Results after curative liver resection in hepatocellular carcinoma are unsatisfactory with regard to high postoperative intrahepatic recurrence and liver failure. This study evaluates telomerase activity in liver with and without tumor as a predictor of recurrence and survival. Liver tissue with and without tumor from 53 hepatocellular carcinoma patients receiving curative resection during the period of 1998-2000 was used for detecting telomerase activity by PCR-ELISA. Clinicopathological data were compared to identify predictors of recurrence and survival. Telomerase activity was detected in 98% of liver tissue with tumor and 70% liver tissue without.

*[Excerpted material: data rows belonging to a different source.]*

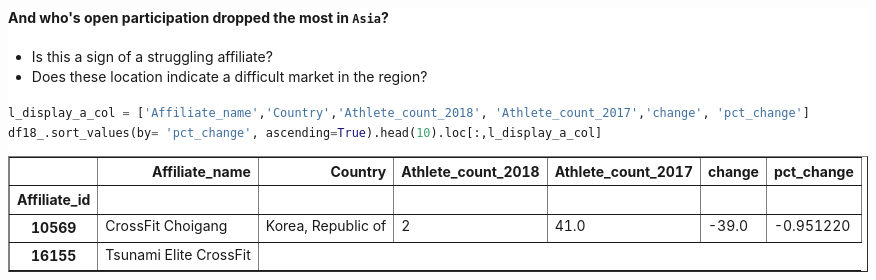 </table>
</div>



#### And who's open participation dropped the most in `Asia`?
* Is this a sign of a struggling affiliate?
* Does these location indicate a difficult market in the region?


```python
l_display_a_col = ['Affiliate_name','Country','Athlete_count_2018', 'Athlete_count_2017','change', 'pct_change']
df18_.sort_values(by= 'pct_change', ascending=True).head(10).loc[:,l_display_a_col]
```




<div>
<style scoped>
    .dataframe tbody tr th:only-of-type {
        vertical-align: middle;
    }

    .dataframe tbody tr th {
        vertical-align: top;
    }

    .dataframe thead th {
        text-align: right;
    }
</style>
<table border="1" class="dataframe">
  <thead>
    <tr style="text-align: right;">
      <th></th>
      <th>Affiliate_name</th>
      <th>Country</th>
      <th>Athlete_count_2018</th>
      <th>Athlete_count_2017</th>
      <th>change</th>
      <th>pct_change</th>
    </tr>
    <tr>
      <th>Affiliate_id</th>
      <th></th>
      <th></th>
      <th></th>
      <th></th>
      <th></th>
      <th></th>
    </tr>
  </thead>
  <tbody>
    <tr>
      <th>10569</th>
      <td>CrossFit Choigang</td>
      <td>Korea, Republic of</td>
      <td>2</td>
      <td>41.0</td>
      <td>-39.0</td>
      <td>-0.951220</td>
    </tr>
    <tr>
      <th>16155</th>
      <td>Tsunami Elite CrossFit</td>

Telomerase activity in cancerous liver correlated significantly with HCV infection (P = 0.012) and cirrhotic change in liver parenchyma (P = 0.006). Telomerase activity in non-cancerous liver correlated with high serum AFP level (P = 0.002). The telomerase activity of liver tissue with and without tumor is significant higher in patients with recurrence than in those without recurrence, 413.7 +/- 100.5 versus 110.8 +/- 32.7, P = 0.006, and 34.7 +/- 14.2 versus 4.2 +/- 1.4, P = 0.039. Recurrence could be predicted by abnormally high tumor telomerase activity (P = 0.026) or by advanced TNM stage (P = 0.001). TNM stage or high serum ALT level could predict multinodular intrahepatic recurrence (P = 0.028 and P = 0.030). High serum AFP combined with high telomerase activity in liver without tumor had a significant ability to predict poor survival (OR: 11.19, CI: 1.95-64.12, P = 0.007). Tumor telomerase is an independent predictor of recurrence. Simultaneous high remnant liver telomerase and high serum AFP is a strong negative predictor of survival.